## Exercise brief
Write out, word for word, the first line of the data below and every line after it through the one containing "All application users".

=== Dataset records ===

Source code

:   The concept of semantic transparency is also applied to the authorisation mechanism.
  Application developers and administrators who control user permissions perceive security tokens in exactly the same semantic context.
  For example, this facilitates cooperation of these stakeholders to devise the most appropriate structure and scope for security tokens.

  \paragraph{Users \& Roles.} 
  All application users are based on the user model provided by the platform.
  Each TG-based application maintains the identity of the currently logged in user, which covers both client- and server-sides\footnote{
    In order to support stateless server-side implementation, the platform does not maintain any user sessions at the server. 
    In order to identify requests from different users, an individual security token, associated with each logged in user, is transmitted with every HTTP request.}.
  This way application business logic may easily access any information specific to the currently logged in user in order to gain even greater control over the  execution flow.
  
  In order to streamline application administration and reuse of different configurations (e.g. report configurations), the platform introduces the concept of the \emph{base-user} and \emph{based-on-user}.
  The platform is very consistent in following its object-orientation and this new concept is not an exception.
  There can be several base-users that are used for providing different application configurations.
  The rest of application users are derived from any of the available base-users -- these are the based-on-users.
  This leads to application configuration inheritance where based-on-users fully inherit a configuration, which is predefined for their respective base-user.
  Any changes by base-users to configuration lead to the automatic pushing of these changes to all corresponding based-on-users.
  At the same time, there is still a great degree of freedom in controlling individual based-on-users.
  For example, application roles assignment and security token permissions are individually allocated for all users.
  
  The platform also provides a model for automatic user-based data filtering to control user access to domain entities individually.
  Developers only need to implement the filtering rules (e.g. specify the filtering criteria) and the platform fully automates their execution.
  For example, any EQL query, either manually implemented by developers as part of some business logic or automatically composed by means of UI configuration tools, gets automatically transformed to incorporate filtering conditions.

===

## Task solution
Source code

:   The concept of semantic transparency is also applied to the authorisation mechanism.
  Application developers and administrators who control user permissions perceive security tokens in exactly the same semantic context.
  For example, this facilitates cooperation of these stakeholders to devise the most appropriate structure and scope for security tokens.

  \paragraph{Users \& Roles.} 
  All application users are based on the user model provided by the platform.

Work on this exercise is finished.